Lila (Robinson)

Book Reviews
Literary lioness Robinson—she's won a Pulitzer Prize for fiction, a Hemingway Foundation/PEN Award, and a National Book Critics Circle Award, among other laurels—continues the soaring run of novels with loosely connected story lines and deep religious currents that she launched a decade ago, almost a quarter century after her acclaimed fiction debut, Housekeeping . . . Lila's journey—its darker passages illuminated by Robinson's ability to write about love and the natural world with grit and graceful reverence—will mesmerize both longtime Robinson devotees and those coming to her work for the first time.
Elle


(Starred review.) This third of three novels set in the fictional plains town of Gilead, Iowa, is a masterpiece of prose in the service of the moral seriousness that distinguishes Robinson’s work. This time the narrative focuses on Lila, the young bride of elderly Reverend Ames, first met in Gilead.... Robinson carefully crafts this provocative and deeply meaningful spiritual search for the meaning of existence.
Publishers Weekly


(Starred review.) This is a lovely and touching story that grapples with the universal question of how God can allow his children to suffer.
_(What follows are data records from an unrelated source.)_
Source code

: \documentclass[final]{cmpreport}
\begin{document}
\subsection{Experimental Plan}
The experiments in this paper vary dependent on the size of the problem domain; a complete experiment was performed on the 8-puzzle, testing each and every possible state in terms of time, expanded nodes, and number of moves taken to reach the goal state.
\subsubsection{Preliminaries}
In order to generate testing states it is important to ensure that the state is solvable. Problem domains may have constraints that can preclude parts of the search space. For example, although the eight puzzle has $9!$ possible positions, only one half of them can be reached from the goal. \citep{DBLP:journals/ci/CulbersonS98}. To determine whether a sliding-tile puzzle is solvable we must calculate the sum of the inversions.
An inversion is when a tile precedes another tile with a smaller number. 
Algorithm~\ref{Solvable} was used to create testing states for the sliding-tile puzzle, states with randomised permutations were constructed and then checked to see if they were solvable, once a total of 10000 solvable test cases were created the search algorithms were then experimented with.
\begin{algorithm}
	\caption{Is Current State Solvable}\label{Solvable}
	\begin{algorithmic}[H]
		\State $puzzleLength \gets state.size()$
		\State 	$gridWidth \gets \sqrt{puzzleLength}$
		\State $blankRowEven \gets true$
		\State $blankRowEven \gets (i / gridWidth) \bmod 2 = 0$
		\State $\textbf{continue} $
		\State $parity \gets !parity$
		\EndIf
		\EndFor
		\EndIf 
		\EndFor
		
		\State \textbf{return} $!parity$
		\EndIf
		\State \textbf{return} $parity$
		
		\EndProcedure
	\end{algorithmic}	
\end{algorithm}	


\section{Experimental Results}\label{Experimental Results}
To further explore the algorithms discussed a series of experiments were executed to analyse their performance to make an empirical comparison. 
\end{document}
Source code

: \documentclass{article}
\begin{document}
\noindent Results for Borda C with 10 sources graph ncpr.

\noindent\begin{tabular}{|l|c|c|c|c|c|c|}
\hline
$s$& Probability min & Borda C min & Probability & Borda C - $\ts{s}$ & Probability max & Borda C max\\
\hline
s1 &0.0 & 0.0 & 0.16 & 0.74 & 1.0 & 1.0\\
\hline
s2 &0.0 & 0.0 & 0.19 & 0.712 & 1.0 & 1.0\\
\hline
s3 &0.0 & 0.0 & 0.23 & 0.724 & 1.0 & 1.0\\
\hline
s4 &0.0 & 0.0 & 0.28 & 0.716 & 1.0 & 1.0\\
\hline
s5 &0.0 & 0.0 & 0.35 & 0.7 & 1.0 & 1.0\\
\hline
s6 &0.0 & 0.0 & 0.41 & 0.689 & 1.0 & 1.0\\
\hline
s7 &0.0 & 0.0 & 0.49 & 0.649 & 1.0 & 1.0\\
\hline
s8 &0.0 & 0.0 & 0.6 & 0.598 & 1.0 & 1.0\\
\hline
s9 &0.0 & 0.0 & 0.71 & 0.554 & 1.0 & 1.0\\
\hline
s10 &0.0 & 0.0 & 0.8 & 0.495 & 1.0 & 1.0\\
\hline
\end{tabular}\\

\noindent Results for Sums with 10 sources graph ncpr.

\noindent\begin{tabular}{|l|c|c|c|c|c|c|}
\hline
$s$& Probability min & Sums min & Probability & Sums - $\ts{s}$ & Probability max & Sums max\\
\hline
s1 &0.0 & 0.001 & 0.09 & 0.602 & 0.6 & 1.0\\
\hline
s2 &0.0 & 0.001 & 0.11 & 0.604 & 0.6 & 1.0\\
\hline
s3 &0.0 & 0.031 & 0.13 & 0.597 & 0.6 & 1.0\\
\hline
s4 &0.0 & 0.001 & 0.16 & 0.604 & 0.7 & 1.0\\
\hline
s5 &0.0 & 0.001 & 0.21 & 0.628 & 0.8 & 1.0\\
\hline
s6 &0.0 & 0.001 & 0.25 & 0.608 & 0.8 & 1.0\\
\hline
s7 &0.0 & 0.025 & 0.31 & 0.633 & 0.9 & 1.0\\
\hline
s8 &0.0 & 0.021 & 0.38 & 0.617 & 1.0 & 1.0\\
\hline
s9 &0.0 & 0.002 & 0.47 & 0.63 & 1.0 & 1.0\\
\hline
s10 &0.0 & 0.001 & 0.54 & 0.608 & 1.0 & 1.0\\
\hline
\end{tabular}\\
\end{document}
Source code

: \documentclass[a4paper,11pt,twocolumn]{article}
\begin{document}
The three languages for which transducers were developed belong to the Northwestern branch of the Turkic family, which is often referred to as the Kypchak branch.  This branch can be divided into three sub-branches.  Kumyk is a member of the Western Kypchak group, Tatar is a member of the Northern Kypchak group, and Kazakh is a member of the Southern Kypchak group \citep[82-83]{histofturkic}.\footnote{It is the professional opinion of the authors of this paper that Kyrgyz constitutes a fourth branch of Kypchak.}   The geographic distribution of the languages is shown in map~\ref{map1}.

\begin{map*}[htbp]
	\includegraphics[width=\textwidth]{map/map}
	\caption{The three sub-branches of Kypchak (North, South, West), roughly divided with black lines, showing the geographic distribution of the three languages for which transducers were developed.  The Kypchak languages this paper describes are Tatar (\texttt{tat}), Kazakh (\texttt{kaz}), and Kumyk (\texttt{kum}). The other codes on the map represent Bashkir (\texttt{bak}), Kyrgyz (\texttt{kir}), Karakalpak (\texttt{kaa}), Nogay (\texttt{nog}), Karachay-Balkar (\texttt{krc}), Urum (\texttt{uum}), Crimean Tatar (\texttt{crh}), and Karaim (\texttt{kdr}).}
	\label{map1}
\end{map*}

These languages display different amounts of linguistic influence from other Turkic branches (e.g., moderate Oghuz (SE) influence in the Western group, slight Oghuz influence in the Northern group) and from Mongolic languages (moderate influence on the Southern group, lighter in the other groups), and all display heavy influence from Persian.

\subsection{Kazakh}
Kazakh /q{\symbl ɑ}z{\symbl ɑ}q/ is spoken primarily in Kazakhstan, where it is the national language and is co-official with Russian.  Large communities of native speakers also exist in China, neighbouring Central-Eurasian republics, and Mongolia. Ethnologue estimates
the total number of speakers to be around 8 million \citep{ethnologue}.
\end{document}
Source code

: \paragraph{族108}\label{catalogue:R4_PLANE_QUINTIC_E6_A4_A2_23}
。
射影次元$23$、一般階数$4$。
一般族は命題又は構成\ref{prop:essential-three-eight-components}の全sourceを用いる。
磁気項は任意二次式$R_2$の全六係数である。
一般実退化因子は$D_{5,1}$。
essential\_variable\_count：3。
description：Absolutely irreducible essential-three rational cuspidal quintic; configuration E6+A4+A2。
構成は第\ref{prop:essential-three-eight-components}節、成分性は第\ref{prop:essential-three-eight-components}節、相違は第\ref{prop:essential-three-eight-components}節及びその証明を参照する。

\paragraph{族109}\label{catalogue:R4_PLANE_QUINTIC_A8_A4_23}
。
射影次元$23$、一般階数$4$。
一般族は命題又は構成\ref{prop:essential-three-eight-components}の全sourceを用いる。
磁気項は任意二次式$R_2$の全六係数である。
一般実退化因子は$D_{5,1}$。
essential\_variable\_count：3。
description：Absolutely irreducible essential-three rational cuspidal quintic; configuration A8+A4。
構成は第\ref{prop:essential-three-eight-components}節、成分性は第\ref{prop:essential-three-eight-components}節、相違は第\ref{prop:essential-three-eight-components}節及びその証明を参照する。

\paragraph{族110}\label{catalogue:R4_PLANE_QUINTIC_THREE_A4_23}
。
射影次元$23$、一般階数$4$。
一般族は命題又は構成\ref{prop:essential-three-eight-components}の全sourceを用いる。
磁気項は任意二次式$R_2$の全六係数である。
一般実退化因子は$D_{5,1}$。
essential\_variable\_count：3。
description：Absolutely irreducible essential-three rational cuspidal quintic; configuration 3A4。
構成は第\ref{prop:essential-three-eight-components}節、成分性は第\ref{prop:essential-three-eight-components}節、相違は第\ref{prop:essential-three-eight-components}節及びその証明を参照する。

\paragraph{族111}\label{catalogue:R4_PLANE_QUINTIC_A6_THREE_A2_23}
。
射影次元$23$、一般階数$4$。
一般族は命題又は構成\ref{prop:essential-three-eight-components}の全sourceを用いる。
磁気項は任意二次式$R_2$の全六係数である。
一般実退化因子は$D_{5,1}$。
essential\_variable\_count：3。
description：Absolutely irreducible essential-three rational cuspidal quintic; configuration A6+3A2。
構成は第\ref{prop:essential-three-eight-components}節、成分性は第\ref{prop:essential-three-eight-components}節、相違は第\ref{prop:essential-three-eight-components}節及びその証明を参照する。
Recommended for fans of Robinson as well as those who enjoyed Elizabeth Strout's Olive Kitteridge, another exploration of pain and loneliness set against the backdrop of a small town. —Evelyn Beck
Library Journal


(Starred review.) Robinson has created a tour de force, an unforgettably dynamic odyssey, a passionate and learned moral and spiritual inquiry, a paean to the earth, and a witty and transcendent love story—all within a refulgent and resounding novel so beautifully precise and cadenced it wholly transfixes and transforms us. —Donna Seaman
Booklist


Robinson, ever the Calvinist (albeit a gentle and compassionate one), is a master at plumbing the roiling depths below calm surfaces. In this installment, she turns to the title character, Ames' wife, who has figured mostly just in passing in Gilead (2004) and Home (2008).... What secrets does she bear?.... Fans of Robinson will wish the book were longer—and will surely look forward to the next.